Task objective: The word to find is "Documentation". State how many lines below contain it, giving only the number.

Collected data entries
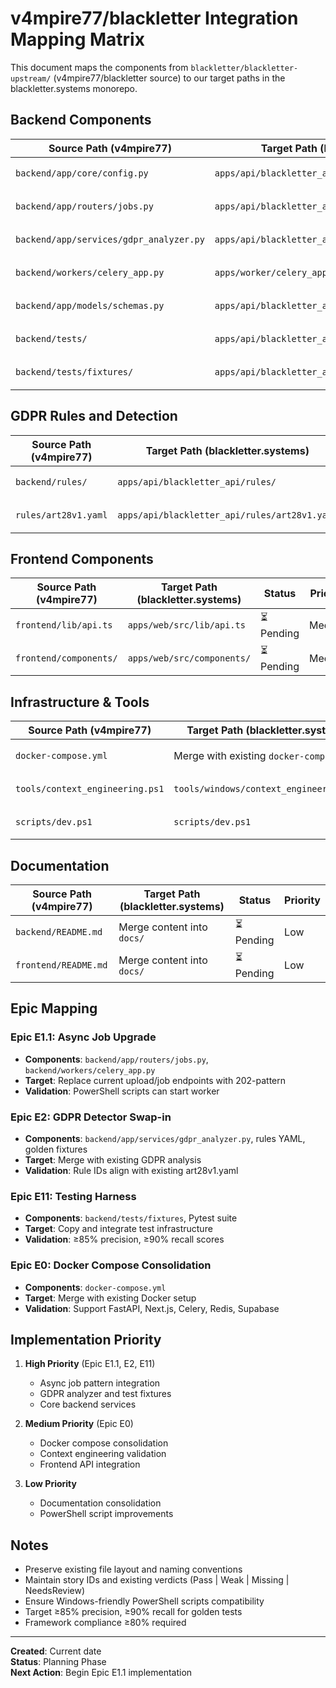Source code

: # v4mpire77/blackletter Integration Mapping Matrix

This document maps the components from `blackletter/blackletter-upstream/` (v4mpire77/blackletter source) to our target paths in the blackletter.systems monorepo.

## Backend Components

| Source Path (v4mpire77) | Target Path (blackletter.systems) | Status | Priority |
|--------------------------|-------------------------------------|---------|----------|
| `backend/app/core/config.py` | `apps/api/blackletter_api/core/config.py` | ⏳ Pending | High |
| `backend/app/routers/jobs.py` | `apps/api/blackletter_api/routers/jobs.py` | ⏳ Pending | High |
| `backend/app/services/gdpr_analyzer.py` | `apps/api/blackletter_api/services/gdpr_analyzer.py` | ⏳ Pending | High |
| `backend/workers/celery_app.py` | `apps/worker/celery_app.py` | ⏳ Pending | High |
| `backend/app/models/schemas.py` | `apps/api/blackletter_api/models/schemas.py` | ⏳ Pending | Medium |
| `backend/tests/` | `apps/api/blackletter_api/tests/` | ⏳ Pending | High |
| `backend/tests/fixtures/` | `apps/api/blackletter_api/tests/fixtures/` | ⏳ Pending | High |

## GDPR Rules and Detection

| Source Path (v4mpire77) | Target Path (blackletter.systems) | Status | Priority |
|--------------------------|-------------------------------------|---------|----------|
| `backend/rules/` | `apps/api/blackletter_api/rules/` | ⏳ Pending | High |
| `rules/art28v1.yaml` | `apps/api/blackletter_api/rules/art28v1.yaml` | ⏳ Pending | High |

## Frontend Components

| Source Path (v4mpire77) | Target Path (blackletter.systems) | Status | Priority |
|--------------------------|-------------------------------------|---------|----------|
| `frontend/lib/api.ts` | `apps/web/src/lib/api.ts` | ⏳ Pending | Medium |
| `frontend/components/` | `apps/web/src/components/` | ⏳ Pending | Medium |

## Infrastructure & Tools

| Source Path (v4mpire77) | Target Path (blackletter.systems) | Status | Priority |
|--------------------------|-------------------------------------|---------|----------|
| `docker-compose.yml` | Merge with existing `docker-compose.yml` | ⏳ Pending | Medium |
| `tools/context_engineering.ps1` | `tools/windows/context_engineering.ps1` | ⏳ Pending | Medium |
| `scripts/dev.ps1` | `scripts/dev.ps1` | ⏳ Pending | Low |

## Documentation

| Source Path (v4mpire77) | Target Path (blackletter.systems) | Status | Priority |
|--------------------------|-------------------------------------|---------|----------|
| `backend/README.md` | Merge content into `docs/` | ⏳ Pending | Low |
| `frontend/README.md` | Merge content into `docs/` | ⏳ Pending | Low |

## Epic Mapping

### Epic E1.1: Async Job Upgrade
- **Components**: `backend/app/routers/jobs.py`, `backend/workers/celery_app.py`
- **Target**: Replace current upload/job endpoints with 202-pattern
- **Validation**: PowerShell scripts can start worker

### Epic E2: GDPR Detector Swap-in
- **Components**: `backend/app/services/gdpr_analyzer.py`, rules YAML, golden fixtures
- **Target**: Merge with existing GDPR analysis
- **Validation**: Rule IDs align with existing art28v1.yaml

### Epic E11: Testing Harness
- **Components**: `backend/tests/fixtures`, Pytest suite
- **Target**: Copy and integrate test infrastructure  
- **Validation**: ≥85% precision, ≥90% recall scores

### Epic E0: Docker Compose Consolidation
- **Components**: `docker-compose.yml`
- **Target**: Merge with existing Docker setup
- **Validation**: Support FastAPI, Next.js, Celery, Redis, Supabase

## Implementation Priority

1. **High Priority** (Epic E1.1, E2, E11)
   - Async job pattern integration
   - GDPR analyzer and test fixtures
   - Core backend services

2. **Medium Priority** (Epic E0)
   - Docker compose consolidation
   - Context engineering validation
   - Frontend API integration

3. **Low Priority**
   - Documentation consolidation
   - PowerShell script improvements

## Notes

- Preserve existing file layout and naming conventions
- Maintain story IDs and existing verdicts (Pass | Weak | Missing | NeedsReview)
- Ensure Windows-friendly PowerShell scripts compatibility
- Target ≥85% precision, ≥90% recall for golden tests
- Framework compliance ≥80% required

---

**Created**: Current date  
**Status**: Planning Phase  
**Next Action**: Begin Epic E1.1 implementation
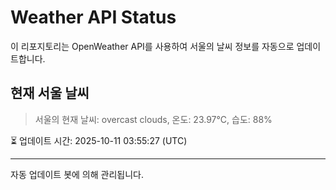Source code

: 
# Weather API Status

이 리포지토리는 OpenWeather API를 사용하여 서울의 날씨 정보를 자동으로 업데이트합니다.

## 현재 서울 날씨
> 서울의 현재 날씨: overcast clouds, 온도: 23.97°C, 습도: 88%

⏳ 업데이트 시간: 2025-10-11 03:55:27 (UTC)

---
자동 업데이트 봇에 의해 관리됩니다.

Exercise output: 2